**Problem to solve**.
Using the records below, count the lines with "declared" in them. Give the number only.

**Data records**.
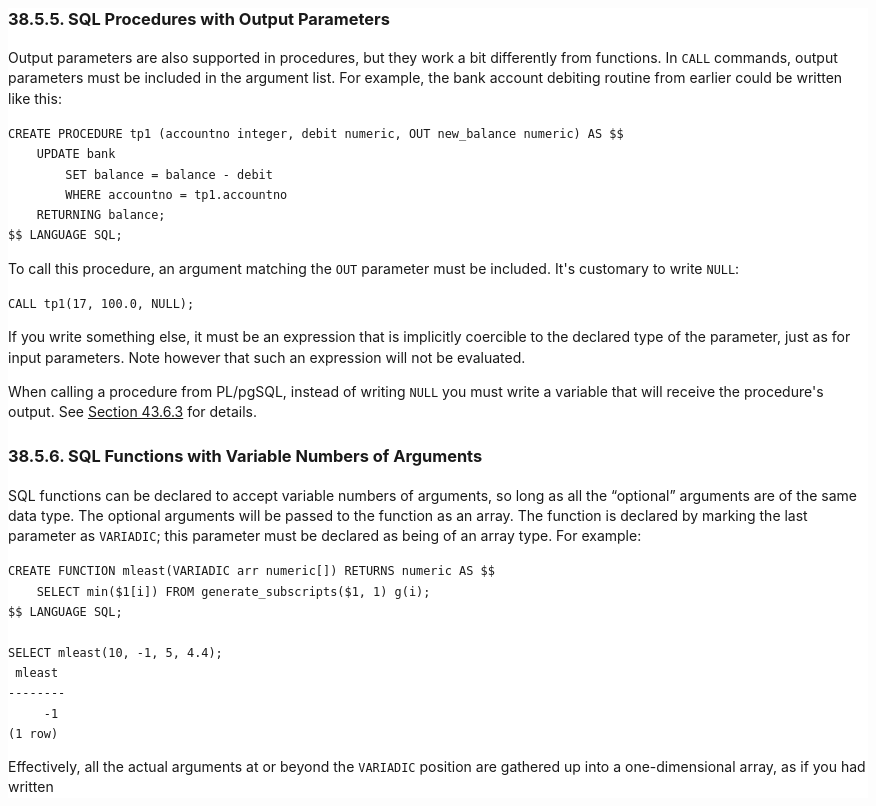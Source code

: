 ### 38.5.5. SQL Procedures with Output Parameters #

Output parameters are also supported in procedures, but they work a bit
differently from functions. In `CALL` commands, output parameters must be
included in the argument list. For example, the bank account debiting routine
from earlier could be written like this:

    
    
    CREATE PROCEDURE tp1 (accountno integer, debit numeric, OUT new_balance numeric) AS $$
        UPDATE bank
            SET balance = balance - debit
            WHERE accountno = tp1.accountno
        RETURNING balance;
    $$ LANGUAGE SQL;
    

To call this procedure, an argument matching the `OUT` parameter must be
included. It's customary to write `NULL`:

    
    
    CALL tp1(17, 100.0, NULL);
    

If you write something else, it must be an expression that is implicitly
coercible to the declared type of the parameter, just as for input parameters.
Note however that such an expression will not be evaluated.

When calling a procedure from PL/pgSQL, instead of writing `NULL` you must
write a variable that will receive the procedure's output. See [Section
43.6.3](plpgsql-control-structures.html#PLPGSQL-STATEMENTS-CALLING-PROCEDURE
"43.6.3. Calling a Procedure") for details.

### 38.5.6. SQL Functions with Variable Numbers of Arguments #

SQL functions can be declared to accept variable numbers of arguments, so long
as all the “optional” arguments are of the same data type. The optional
arguments will be passed to the function as an array. The function is declared
by marking the last parameter as `VARIADIC`; this parameter must be declared
as being of an array type. For example:

    
    
    CREATE FUNCTION mleast(VARIADIC arr numeric[]) RETURNS numeric AS $$
        SELECT min($1[i]) FROM generate_subscripts($1, 1) g(i);
    $$ LANGUAGE SQL;
    
    SELECT mleast(10, -1, 5, 4.4);
     mleast
    --------
         -1
    (1 row)
    

Effectively, all the actual arguments at or beyond the `VARIADIC` position are
gathered up into a one-dimensional array, as if you had written
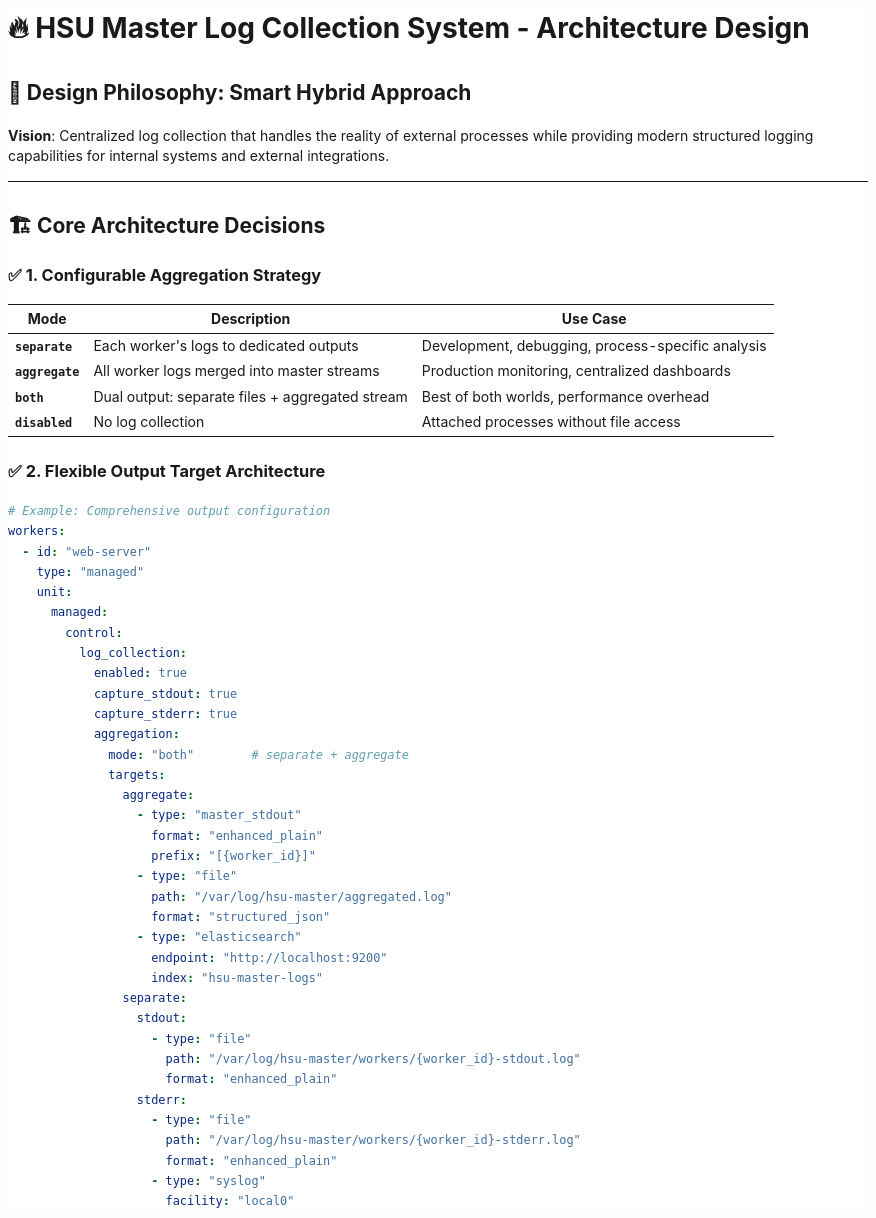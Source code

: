 # 🔥 **HSU Master Log Collection System - Architecture Design** 

## 🎯 **Design Philosophy: Smart Hybrid Approach**

**Vision**: Centralized log collection that handles the reality of external processes while providing modern structured logging capabilities for internal systems and external integrations.

---

## 🏗️ **Core Architecture Decisions**

### **✅ 1. Configurable Aggregation Strategy**

| Mode | Description | Use Case |
|------|-------------|----------|
| **`separate`** | Each worker's logs to dedicated outputs | Development, debugging, process-specific analysis |
| **`aggregate`** | All worker logs merged into master streams | Production monitoring, centralized dashboards |
| **`both`** | Dual output: separate files + aggregated stream | Best of both worlds, performance overhead |
| **`disabled`** | No log collection | Attached processes without file access |

### **✅ 2. Flexible Output Target Architecture**

```yaml
# Example: Comprehensive output configuration
workers:
  - id: "web-server"
    type: "managed"
    unit:
      managed:
        control:
          log_collection:
            enabled: true
            capture_stdout: true
            capture_stderr: true
            aggregation:
              mode: "both"        # separate + aggregate
              targets:
                aggregate:
                  - type: "master_stdout"
                    format: "enhanced_plain"
                    prefix: "[{worker_id}]"
                  - type: "file"
                    path: "/var/log/hsu-master/aggregated.log"
                    format: "structured_json"
                  - type: "elasticsearch"
                    endpoint: "http://localhost:9200"
                    index: "hsu-master-logs"
                separate:
                  stdout:
                    - type: "file"  
                      path: "/var/log/hsu-master/workers/{worker_id}-stdout.log"
                      format: "enhanced_plain"
                  stderr:
                    - type: "file"
                      path: "/var/log/hsu-master/workers/{worker_id}-stderr.log"
                      format: "enhanced_plain"
                    - type: "syslog"
                      facility: "local0"
```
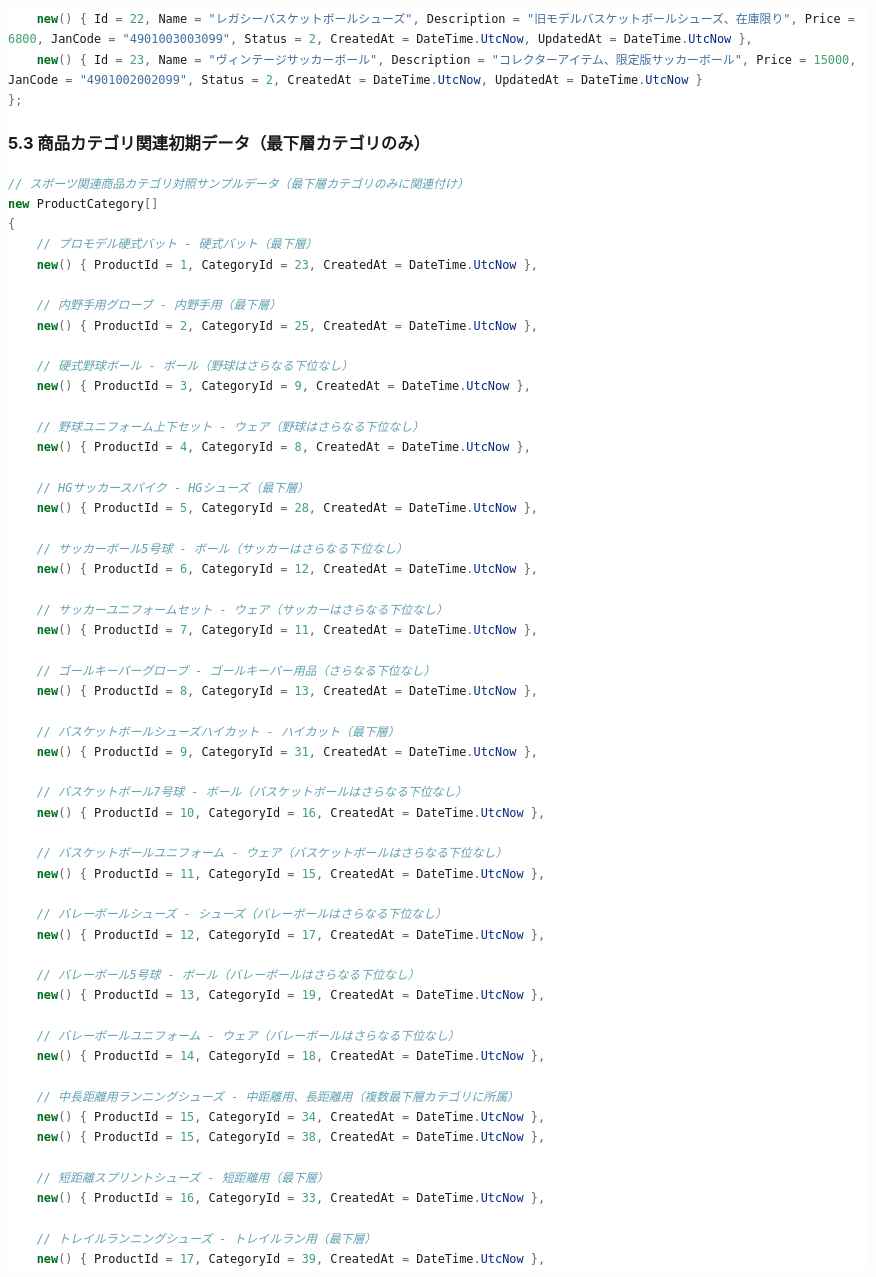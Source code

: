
 ```csharp
    new() { Id = 22, Name = "レガシーバスケットボールシューズ", Description = "旧モデルバスケットボールシューズ、在庫限り", Price = 6800, JanCode = "4901003003099", Status = 2, CreatedAt = DateTime.UtcNow, UpdatedAt = DateTime.UtcNow },
    new() { Id = 23, Name = "ヴィンテージサッカーボール", Description = "コレクターアイテム、限定版サッカーボール", Price = 15000, JanCode = "4901002002099", Status = 2, CreatedAt = DateTime.UtcNow, UpdatedAt = DateTime.UtcNow }
};
```

### 5.3 商品カテゴリ関連初期データ（最下層カテゴリのみ）
```csharp
// スポーツ関連商品カテゴリ対照サンプルデータ（最下層カテゴリのみに関連付け）
new ProductCategory[]
{
    // プロモデル硬式バット - 硬式バット（最下層）
    new() { ProductId = 1, CategoryId = 23, CreatedAt = DateTime.UtcNow },
    
    // 内野手用グローブ - 内野手用（最下層）
    new() { ProductId = 2, CategoryId = 25, CreatedAt = DateTime.UtcNow },
    
    // 硬式野球ボール - ボール（野球はさらなる下位なし）
    new() { ProductId = 3, CategoryId = 9, CreatedAt = DateTime.UtcNow },
    
    // 野球ユニフォーム上下セット - ウェア（野球はさらなる下位なし）
    new() { ProductId = 4, CategoryId = 8, CreatedAt = DateTime.UtcNow },
    
    // HGサッカースパイク - HGシューズ（最下層）
    new() { ProductId = 5, CategoryId = 28, CreatedAt = DateTime.UtcNow },
    
    // サッカーボール5号球 - ボール（サッカーはさらなる下位なし）
    new() { ProductId = 6, CategoryId = 12, CreatedAt = DateTime.UtcNow },
    
    // サッカーユニフォームセット - ウェア（サッカーはさらなる下位なし）
    new() { ProductId = 7, CategoryId = 11, CreatedAt = DateTime.UtcNow },
    
    // ゴールキーパーグローブ - ゴールキーパー用品（さらなる下位なし）
    new() { ProductId = 8, CategoryId = 13, CreatedAt = DateTime.UtcNow },
    
    // バスケットボールシューズハイカット - ハイカット（最下層）
    new() { ProductId = 9, CategoryId = 31, CreatedAt = DateTime.UtcNow },
    
    // バスケットボール7号球 - ボール（バスケットボールはさらなる下位なし）
    new() { ProductId = 10, CategoryId = 16, CreatedAt = DateTime.UtcNow },
    
    // バスケットボールユニフォーム - ウェア（バスケットボールはさらなる下位なし）
    new() { ProductId = 11, CategoryId = 15, CreatedAt = DateTime.UtcNow },
    
    // バレーボールシューズ - シューズ（バレーボールはさらなる下位なし）
    new() { ProductId = 12, CategoryId = 17, CreatedAt = DateTime.UtcNow },
    
    // バレーボール5号球 - ボール（バレーボールはさらなる下位なし）
    new() { ProductId = 13, CategoryId = 19, CreatedAt = DateTime.UtcNow },
    
    // バレーボールユニフォーム - ウェア（バレーボールはさらなる下位なし）
    new() { ProductId = 14, CategoryId = 18, CreatedAt = DateTime.UtcNow },
    
    // 中長距離用ランニングシューズ - 中距離用、長距離用（複数最下層カテゴリに所属）
    new() { ProductId = 15, CategoryId = 34, CreatedAt = DateTime.UtcNow },
    new() { ProductId = 15, CategoryId = 38, CreatedAt = DateTime.UtcNow },
    
    // 短距離スプリントシューズ - 短距離用（最下層）
    new() { ProductId = 16, CategoryId = 33, CreatedAt = DateTime.UtcNow },
    
    // トレイルランニングシューズ - トレイルラン用（最下層）
    new() { ProductId = 17, CategoryId = 39, CreatedAt = DateTime.UtcNow },
```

**Your solution**.
4